[Record excerpts]

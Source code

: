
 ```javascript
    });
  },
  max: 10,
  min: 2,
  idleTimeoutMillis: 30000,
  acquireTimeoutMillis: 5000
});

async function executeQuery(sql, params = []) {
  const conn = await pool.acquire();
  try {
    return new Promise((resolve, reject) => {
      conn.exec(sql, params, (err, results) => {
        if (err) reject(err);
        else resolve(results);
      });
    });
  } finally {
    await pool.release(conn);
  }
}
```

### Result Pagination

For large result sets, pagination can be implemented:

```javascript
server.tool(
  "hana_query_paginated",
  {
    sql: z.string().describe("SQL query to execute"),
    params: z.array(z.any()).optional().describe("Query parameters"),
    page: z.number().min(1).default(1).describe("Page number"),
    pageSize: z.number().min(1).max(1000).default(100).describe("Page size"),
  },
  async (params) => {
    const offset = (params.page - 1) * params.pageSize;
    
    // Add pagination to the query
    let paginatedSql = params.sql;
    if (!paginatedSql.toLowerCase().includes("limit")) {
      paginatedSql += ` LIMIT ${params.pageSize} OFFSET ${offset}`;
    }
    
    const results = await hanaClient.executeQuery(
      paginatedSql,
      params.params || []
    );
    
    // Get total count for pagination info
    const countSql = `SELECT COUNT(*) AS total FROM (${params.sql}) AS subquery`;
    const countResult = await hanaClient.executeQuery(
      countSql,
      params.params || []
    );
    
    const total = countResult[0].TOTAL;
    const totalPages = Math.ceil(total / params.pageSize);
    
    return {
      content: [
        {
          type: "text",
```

[What you need to do] The data above, all of it, needs to be output exactly as written.

[Reply]
Source code

:
 ```javascript
    });
  },
  max: 10,
  min: 2,
  idleTimeoutMillis: 30000,
  acquireTimeoutMillis: 5000
});

async function executeQuery(sql, params = []) {
  const conn = await pool.acquire();
  try {
    return new Promise((resolve, reject) => {
      conn.exec(sql, params, (err, results) => {
        if (err) reject(err);
        else resolve(results);
      });
    });
  } finally {
    await pool.release(conn);
  }
}
```

### Result Pagination

For large result sets, pagination can be implemented:

```javascript
server.tool(
  "hana_query_paginated",
  {
    sql: z.string().describe("SQL query to execute"),
    params: z.array(z.any()).optional().describe("Query parameters"),
    page: z.number().min(1).default(1).describe("Page number"),
    pageSize: z.number().min(1).max(1000).default(100).describe("Page size"),
  },
  async (params) => {
    const offset = (params.page - 1) * params.pageSize;
    
    // Add pagination to the query
    let paginatedSql = params.sql;
    if (!paginatedSql.toLowerCase().includes("limit")) {
      paginatedSql += ` LIMIT ${params.pageSize} OFFSET ${offset}`;
    }
    
    const results = await hanaClient.executeQuery(
      paginatedSql,
      params.params || []
    );
    
    // Get total count for pagination info
    const countSql = `SELECT COUNT(*) AS total FROM (${params.sql}) AS subquery`;
    const countResult = await hanaClient.executeQuery(
      countSql,
      params.params || []
    );
    
    const total = countResult[0].TOTAL;
    const totalPages = Math.ceil(total / params.pageSize);
    
    return {
      content: [
        {
          type: "text",
```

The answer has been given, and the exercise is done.